Sarah T. Roberts specializes in studying commercial content moderators, the “unsung heroes” of the internet. They are the thousands of men and women who cull through what’s posted on Facebook, Instagram, Twitter, Snapchat and YouTube and the like, to make sure it isn’t harmful to the 2 billion people who use these sites and apps.

Roberts, assistant professor of information studies in the UCLA Graduate School of Education and Information Studies, has researched content moderators and the toll their profession takes on their mental and emotional health. She has been studying the effects of content moderation since 2010 when she was on a fellowship at the University of Illinois Urbana-Champaign that focused on the intersection of information, technology, society, media studies and sociology. She has shared her findings with people all over the world. Recently, Roberts consulted on and appears in the documentary film “The Cleaners,” which premiered at the Sundance Film Festival Jan. 19. At the festival, she presented alongside co-directors Hans Block and Moritz Riesewieck at three standing-room–only viewings of the film where she was able to respond to the “thoughtful questions” from audience members.

How did you meet the filmmakers and get involved with the project?

I met co-director Moritz Riesewieck in Berlin in the spring of 2016. I had been invited to the Böll Stiftung — the Green Party’s think tank — to give a talk on my research regarding commercial content moderation and its implications for workers, and for the internet . Mortiz had followed my work and, a dramaturge and director, was working on his own one-man play on the topic.
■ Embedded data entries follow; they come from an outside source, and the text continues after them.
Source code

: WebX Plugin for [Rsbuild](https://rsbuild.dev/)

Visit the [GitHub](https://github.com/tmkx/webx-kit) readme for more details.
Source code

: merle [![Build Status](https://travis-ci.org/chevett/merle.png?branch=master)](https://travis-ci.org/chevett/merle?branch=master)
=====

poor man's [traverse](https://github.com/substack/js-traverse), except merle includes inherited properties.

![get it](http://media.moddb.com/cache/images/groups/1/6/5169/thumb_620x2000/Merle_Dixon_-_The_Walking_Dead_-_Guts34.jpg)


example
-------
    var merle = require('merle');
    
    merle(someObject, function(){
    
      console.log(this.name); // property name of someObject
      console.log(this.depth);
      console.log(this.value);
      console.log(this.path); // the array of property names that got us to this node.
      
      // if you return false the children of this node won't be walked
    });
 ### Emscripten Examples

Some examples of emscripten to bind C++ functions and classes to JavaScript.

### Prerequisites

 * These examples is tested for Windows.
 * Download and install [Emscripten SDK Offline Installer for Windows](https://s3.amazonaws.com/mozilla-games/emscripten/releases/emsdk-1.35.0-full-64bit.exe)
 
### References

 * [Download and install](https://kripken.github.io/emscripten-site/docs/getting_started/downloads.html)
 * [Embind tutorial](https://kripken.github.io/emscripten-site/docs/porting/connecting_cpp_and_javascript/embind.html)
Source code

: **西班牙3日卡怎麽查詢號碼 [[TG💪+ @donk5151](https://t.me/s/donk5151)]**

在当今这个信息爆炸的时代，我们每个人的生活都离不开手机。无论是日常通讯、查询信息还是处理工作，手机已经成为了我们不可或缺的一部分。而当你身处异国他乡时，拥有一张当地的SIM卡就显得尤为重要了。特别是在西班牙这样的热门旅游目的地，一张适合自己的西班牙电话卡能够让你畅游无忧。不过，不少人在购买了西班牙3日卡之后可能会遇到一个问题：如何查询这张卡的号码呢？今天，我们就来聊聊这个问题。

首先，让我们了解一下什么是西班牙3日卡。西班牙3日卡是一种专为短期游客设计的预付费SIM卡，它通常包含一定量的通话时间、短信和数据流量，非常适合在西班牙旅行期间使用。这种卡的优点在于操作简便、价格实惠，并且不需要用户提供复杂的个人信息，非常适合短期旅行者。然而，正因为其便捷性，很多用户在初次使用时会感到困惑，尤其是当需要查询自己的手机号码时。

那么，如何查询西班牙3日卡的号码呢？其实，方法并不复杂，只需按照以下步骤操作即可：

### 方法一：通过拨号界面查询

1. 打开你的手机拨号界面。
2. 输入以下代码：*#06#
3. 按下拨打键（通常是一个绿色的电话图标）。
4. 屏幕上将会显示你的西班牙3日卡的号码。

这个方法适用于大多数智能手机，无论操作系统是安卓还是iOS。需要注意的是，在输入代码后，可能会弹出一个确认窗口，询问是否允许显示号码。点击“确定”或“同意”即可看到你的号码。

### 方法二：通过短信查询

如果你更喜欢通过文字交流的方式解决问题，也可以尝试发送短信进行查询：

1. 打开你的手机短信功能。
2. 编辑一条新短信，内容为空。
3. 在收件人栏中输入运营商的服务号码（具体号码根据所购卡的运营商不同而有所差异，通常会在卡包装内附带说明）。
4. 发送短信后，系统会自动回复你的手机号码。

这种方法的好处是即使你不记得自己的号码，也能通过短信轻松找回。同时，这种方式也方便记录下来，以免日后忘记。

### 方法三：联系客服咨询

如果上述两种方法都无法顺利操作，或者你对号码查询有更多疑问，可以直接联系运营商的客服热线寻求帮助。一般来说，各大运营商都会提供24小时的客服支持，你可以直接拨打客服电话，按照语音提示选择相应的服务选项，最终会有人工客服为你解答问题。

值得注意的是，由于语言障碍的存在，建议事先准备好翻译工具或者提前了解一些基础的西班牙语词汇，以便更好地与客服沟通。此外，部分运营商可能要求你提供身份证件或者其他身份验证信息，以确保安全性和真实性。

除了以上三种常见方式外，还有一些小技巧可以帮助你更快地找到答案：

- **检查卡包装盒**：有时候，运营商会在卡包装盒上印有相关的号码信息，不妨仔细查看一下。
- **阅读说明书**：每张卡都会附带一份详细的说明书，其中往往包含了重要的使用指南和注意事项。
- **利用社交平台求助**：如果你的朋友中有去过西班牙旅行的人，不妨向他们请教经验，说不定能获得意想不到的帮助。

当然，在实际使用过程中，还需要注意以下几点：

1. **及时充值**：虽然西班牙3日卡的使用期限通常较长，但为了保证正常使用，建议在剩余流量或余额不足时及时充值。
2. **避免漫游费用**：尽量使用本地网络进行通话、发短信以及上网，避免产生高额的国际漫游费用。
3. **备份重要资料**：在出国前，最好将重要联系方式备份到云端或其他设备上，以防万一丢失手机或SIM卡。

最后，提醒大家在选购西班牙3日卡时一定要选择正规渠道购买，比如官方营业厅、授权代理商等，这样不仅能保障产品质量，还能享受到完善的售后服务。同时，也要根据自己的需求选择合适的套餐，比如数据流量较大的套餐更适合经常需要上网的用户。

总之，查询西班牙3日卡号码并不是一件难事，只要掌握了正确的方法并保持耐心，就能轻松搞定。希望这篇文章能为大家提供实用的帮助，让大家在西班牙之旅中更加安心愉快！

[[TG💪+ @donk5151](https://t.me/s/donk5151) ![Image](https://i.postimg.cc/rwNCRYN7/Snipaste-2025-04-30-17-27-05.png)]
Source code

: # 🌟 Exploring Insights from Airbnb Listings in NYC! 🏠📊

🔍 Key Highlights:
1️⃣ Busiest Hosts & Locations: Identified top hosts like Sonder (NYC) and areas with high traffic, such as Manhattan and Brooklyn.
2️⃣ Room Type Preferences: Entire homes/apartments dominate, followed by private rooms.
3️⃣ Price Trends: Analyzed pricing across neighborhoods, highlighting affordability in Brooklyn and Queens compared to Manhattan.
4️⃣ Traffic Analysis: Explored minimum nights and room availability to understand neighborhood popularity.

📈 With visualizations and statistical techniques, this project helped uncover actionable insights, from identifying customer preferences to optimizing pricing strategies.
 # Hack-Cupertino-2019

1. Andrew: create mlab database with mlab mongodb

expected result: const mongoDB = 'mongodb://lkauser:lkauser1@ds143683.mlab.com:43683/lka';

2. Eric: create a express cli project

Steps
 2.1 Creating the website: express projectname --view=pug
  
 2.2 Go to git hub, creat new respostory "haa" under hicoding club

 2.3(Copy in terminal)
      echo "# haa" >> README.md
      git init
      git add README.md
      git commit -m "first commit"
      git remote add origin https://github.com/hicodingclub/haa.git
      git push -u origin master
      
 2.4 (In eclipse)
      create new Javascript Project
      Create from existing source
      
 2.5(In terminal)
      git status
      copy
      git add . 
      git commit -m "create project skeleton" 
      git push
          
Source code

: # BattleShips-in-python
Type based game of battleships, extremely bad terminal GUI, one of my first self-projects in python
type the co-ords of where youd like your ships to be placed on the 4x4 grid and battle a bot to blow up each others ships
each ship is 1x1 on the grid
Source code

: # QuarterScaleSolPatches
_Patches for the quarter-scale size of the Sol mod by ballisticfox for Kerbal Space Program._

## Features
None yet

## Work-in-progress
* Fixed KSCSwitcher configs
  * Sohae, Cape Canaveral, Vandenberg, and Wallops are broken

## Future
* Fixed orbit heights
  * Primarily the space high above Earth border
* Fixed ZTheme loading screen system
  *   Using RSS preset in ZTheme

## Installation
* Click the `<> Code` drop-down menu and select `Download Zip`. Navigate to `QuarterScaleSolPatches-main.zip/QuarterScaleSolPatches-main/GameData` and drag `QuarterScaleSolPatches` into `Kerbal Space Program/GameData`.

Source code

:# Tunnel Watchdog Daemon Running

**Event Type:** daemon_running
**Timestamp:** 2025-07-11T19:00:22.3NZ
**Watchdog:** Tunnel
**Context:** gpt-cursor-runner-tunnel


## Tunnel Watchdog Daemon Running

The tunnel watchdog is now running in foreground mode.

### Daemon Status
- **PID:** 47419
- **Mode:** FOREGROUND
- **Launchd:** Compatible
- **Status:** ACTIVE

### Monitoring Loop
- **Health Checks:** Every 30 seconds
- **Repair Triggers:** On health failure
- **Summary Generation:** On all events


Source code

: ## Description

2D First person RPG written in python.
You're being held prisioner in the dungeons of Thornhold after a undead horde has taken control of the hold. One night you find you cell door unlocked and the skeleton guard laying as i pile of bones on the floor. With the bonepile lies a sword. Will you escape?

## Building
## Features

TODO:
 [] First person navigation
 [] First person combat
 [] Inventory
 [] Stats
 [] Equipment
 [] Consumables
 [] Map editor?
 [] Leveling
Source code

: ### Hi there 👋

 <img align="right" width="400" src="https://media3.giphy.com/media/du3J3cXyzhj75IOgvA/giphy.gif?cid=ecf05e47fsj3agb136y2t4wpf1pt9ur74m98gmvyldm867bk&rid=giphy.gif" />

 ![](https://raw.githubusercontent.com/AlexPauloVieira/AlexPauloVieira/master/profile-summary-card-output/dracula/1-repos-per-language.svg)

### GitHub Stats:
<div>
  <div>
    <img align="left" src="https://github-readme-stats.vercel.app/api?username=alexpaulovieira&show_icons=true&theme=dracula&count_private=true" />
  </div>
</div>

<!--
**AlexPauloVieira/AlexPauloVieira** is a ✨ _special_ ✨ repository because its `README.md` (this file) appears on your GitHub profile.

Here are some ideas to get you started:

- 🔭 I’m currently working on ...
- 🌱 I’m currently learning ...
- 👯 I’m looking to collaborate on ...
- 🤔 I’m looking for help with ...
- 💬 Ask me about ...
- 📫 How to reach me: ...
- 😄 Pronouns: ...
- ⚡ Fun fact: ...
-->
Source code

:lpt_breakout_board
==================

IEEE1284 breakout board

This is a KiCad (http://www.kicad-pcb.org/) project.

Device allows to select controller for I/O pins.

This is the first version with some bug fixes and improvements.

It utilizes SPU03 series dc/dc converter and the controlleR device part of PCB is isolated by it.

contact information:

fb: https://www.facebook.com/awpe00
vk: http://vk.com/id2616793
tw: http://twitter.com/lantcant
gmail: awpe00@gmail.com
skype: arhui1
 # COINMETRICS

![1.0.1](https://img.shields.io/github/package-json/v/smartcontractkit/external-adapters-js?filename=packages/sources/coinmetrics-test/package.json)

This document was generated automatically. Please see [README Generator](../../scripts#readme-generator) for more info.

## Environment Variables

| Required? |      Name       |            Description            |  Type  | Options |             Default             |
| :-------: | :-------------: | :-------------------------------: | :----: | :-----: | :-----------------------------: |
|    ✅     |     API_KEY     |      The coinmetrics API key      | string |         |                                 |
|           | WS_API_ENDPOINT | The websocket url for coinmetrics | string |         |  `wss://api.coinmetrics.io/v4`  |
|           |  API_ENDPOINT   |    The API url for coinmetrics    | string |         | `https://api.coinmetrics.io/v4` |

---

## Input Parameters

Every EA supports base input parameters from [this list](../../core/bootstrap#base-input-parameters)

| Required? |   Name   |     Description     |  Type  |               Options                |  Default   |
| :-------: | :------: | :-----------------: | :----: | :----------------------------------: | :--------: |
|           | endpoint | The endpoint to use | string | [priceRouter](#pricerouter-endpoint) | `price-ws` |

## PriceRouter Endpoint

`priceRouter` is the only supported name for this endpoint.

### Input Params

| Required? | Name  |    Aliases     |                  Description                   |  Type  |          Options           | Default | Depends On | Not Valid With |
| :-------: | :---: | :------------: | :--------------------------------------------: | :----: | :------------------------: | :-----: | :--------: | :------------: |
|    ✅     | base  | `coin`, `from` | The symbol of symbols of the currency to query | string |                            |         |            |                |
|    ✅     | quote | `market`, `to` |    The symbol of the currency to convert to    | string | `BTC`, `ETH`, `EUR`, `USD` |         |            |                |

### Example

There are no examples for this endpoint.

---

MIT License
We ended up presenting our work back to back, which was the first time I had seen the topic of my academic life’s work showcased in such a creative and distinct way. It was a powerful experience. A few days later, we both spoke at re:publica, a major tech conference that takes place in Berlin each year.

What was your role with the film? 

After his one-man show, Moritz developed his project first into a radio play and then, more ambitiously, he began to envision it as a documentary film that would still retain creative elements and aspects. He partnered with co-director Hans Block, who in turn fomented a relationship with well-known pan-European documentary production house Gebrüder Beetz. I was asked to work as an adviser and consultant on the project, and also to be an interview subject.

Did you think it would end up being selected for Sundance?

It’s really a dream come true for Moritz and Hans, and for the Gebrüder Beetz team. I am typically a cautious optimist in my own life, so I don’t like to get my hopes up too high and that way if it’s successful I’ll be pleasantly surprised. When I received word from Moritz, it was in a good news/bad news sort of way. The bad news was that he was not going to be able to attend the first-ever public conference on content moderation, just held at UCLA on Dec 6-7, but he told me the reason was because he and his team were getting ready for Sundance! I was elated for them. What terrific news!

Your work focused initially on commercial content moderation workers in Silicon Valley. How has the population of people you study changed? Does this documentary highlight all populations affected by CCM work?

In 2012, I started my field research by talking to workers across North America — in Silicon Valley, but also in New York City, in Canada and one even in Mexico. It quickly became clear to me that we were dealing with a global, and globalized, phenomenon and I had to go where the research took me. Like Moritz and Hans, I have also traveled to the Philippines to interview CCM workers there, and I absolutely think about populations all over the world and across cultures whose common bond is in the fact that they share these emotionally difficult, low-paid tasks. In order to get at the story, it must come full-circle back to Silicon Valley, to the social media platforms and firms who solicit the user-generated content that CCM workers screen. I expect that this film will make that relationship clear, whether or not these notoriously secretive firms offered up anyone in front of the camera or not.

What do you hope people will take away from the film?

Moritz and Hans definitely have their own vision and take on the issue of content moderation as a job, and that will be put to the fore in the film. That having been said, when I started looking at this topic as an area of research almost eight years ago, my humble and simple hope was that I might raise the collective consciousness about the fact that many people are doing this terrible and difficult work for a living, and they are doing it for the rest of us. It seems like the moment has finally arrived in which we can get to grips with that reality, and contend with the many implications of what they are being asked to do, by whom, and to whose benefit. My hope is always that these efforts will see improvement in the standards and working conditions for CCM workers, and an awareness that the work they do is not inconsequential or unimportant; quite the opposite.

What kind of effect do you think the movie will have on society?

The film is provocative and will undoubtedly raise many questions and spur much-needed dialogue, but importantly, it will also raise awareness about the workers who screen social media content and take on some of the most reprehensible forms of human expression on the behalf of the rest of us, workers whose lives I have traced and unveiled through my own research for the past eight years, in the face of an industry who would not acknowledge them.

At a larger scale, it should also provoke questions about the very economic model of mainstream commercial social media platforms and the architecture that supports it — one that rewards user engagement through the rush of likes or views all the way to the literal monetary rewards dispenses to the creators of extremely popular “user-generated content.” It’s a cycle that keeps us all coming back for more, while potentially driving us further apart, and whose ultimate social costs are only beginning to become apparent.